Start of MATERIAL SHOWN

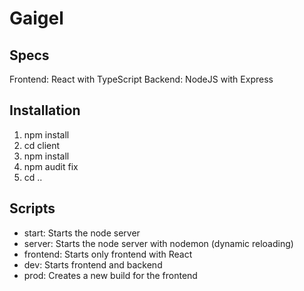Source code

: # Gaigel

## Specs

Frontend: React with TypeScript
Backend: NodeJS with Express

## Installation

1. npm install
2. cd client
3. npm install
4. npm audit fix
5. cd ..

## Scripts

-   start: Starts the node server
-   server: Starts the node server with nodemon (dynamic reloading)
-   frontend: Starts only frontend with React
-   dev: Starts frontend and backend
-   prod: Creates a new build for the frontend
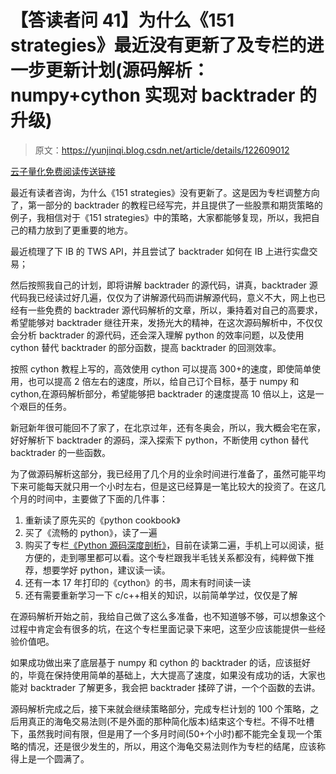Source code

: # 【答读者问 41】为什么《151 strategies》最近没有更新了及专栏的进一步更新计划(源码解析：numpy+cython 实现对 backtrader 的升级)

> 原文：<https://yunjinqi.blog.csdn.net/article/details/122609012>

[云子量化免费阅读传送链接](https://www.yunjinqi.top/article/91)

最近有读者咨询，为什么《151 strategies》没有更新了。这是因为专栏调整方向了，第一部分的 backtrader 的教程已经写完，并且提供了一些股票和期货策略的例子，我相信对于《151 strategies》中的策略，大家都能够复现，所以，我把自己的精力放到了更重要的地方。

最近梳理了下 IB 的 TWS API，并且尝试了 backtrader 如何在 IB 上进行实盘交易；

然后按照我自己的计划，即将讲解 backtrader 的源代码，讲真，backtrader 源代码我已经读过好几遍，仅仅为了讲解源代码而讲解源代码，意义不大，网上也已经有一些免费的 backtrader 源代码解析的文章，所以，秉持着对自己的高要求，希望能够对 backtrader 继往开来，发扬光大的精神，在这次源码解析中，不仅仅会分析 backtrader 的源代码，还会深入理解 python 的效率问题，以及使用 cython 替代 backtrader 的部分函数，提高 backtrader 的回测效率。

按照 cython 教程上写的，高效使用 cython 可以提高 300+的速度，即使简单使用，也可以提高 2 倍左右的速度，所以，给自己订个目标，基于 numpy 和 cython,在源码解析部分，希望能够把 backtrader 的速度提高 10 倍以上，这是一个艰巨的任务。

新冠新年很可能回不了家了，在北京过年，还有冬奥会，所以，我大概会宅在家，好好解析下 backtrader 的源码，深入探索下 python，不断使用 cython 替代 backtrader 的一些函数。

为了做源码解析这部分，我已经用了几个月的业余时间进行准备了，虽然可能平均下来可能每天就只用一个小时左右，但是这已经算是一笔比较大的投资了。在这几个月的时间中，主要做了下面的几件事：

1.  重新读了原先买的《python cookbook》
2.  买了《流畅的 python》，读了一遍
3.  购买了专栏[《Python 源码深度剖析》](https://www.imooc.com/read/76)，目前在读第二遍，手机上可以阅读，挺方便的，走到哪里都可以看。这个专栏跟我半毛钱关系都没有，纯粹做下推荐，想要学好 python，建议读一读。
4.  还有一本 17 年打印的《cython》的书，周末有时间读一读
5.  还有需要重新学习一下 c/c++相关的知识，以前简单学过，仅仅是了解

在源码解析开始之前，我给自己做了这么多准备，也不知道够不够，可以想象这个过程中肯定会有很多的坑，在这个专栏里面记录下来吧，这至少应该能提供一些经验价值吧。

如果成功做出来了底层基于 numpy 和 cython 的 backtrader 的话，应该挺好的，毕竟在保持使用简单的基础上，大大提高了速度，如果没有成功的话，大家也能对 backtrader 了解更多，我会把 backtrader 揉碎了讲，一个个函数的去讲。

源码解析完成之后，接下来就会继续策略部分，完成专栏计划的 100 个策略，之后用真正的海龟交易法则(不是外面的那种简化版本)结束这个专栏。不得不吐槽下，虽然我时间有限，但是用了一个多月时间(50+个小时)都不能完全复现一个策略的情况，还是很少发生的，所以，用这个海龟交易法则作为专栏的结尾，应该称得上是一个圆满了。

End of MATERIAL SHOWN

YOUR OBJECTIVE
Copy out every entry above word for word; omit the images.

ANSWER SPACE
Source code

: # Gaigel

## Specs

Frontend: React with TypeScript
Backend: NodeJS with Express

## Installation

1. npm install
2. cd client
3. npm install
4. npm audit fix
5. cd ..

## Scripts

-   start: Starts the node server
-   server: Starts the node server with nodemon (dynamic reloading)
-   frontend: Starts only frontend with React
-   dev: Starts frontend and backend
-   prod: Creates a new build for the frontend
Source code

: # 【答读者问 41】为什么《151 strategies》最近没有更新了及专栏的进一步更新计划(源码解析：numpy+cython 实现对 backtrader 的升级)

> 原文：<https://yunjinqi.blog.csdn.net/article/details/122609012>

[云子量化免费阅读传送链接](https://www.yunjinqi.top/article/91)

最近有读者咨询，为什么《151 strategies》没有更新了。这是因为专栏调整方向了，第一部分的 backtrader 的教程已经写完，并且提供了一些股票和期货策略的例子，我相信对于《151 strategies》中的策略，大家都能够复现，所以，我把自己的精力放到了更重要的地方。

最近梳理了下 IB 的 TWS API，并且尝试了 backtrader 如何在 IB 上进行实盘交易；

然后按照我自己的计划，即将讲解 backtrader 的源代码，讲真，backtrader 源代码我已经读过好几遍，仅仅为了讲解源代码而讲解源代码，意义不大，网上也已经有一些免费的 backtrader 源代码解析的文章，所以，秉持着对自己的高要求，希望能够对 backtrader 继往开来，发扬光大的精神，在这次源码解析中，不仅仅会分析 backtrader 的源代码，还会深入理解 python 的效率问题，以及使用 cython 替代 backtrader 的部分函数，提高 backtrader 的回测效率。

按照 cython 教程上写的，高效使用 cython 可以提高 300+的速度，即使简单使用，也可以提高 2 倍左右的速度，所以，给自己订个目标，基于 numpy 和 cython,在源码解析部分，希望能够把 backtrader 的速度提高 10 倍以上，这是一个艰巨的任务。

新冠新年很可能回不了家了，在北京过年，还有冬奥会，所以，我大概会宅在家，好好解析下 backtrader 的源码，深入探索下 python，不断使用 cython 替代 backtrader 的一些函数。

为了做源码解析这部分，我已经用了几个月的业余时间进行准备了，虽然可能平均下来可能每天就只用一个小时左右，但是这已经算是一笔比较大的投资了。在这几个月的时间中，主要做了下面的几件事：

1.  重新读了原先买的《python cookbook》
2.  买了《流畅的 python》，读了一遍
3.  购买了专栏[《Python 源码深度剖析》](https://www.imooc.com/read/76)，目前在读第二遍，手机上可以阅读，挺方便的，走到哪里都可以看。这个专栏跟我半毛钱关系都没有，纯粹做下推荐，想要学好 python，建议读一读。
4.  还有一本 17 年打印的《cython》的书，周末有时间读一读
5.  还有需要重新学习一下 c/c++相关的知识，以前简单学过，仅仅是了解

在源码解析开始之前，我给自己做了这么多准备，也不知道够不够，可以想象这个过程中肯定会有很多的坑，在这个专栏里面记录下来吧，这至少应该能提供一些经验价值吧。

如果成功做出来了底层基于 numpy 和 cython 的 backtrader 的话，应该挺好的，毕竟在保持使用简单的基础上，大大提高了速度，如果没有成功的话，大家也能对 backtrader 了解更多，我会把 backtrader 揉碎了讲，一个个函数的去讲。

源码解析完成之后，接下来就会继续策略部分，完成专栏计划的 100 个策略，之后用真正的海龟交易法则(不是外面的那种简化版本)结束这个专栏。不得不吐槽下，虽然我时间有限，但是用了一个多月时间(50+个小时)都不能完全复现一个策略的情况，还是很少发生的，所以，用这个海龟交易法则作为专栏的结尾，应该称得上是一个圆满了。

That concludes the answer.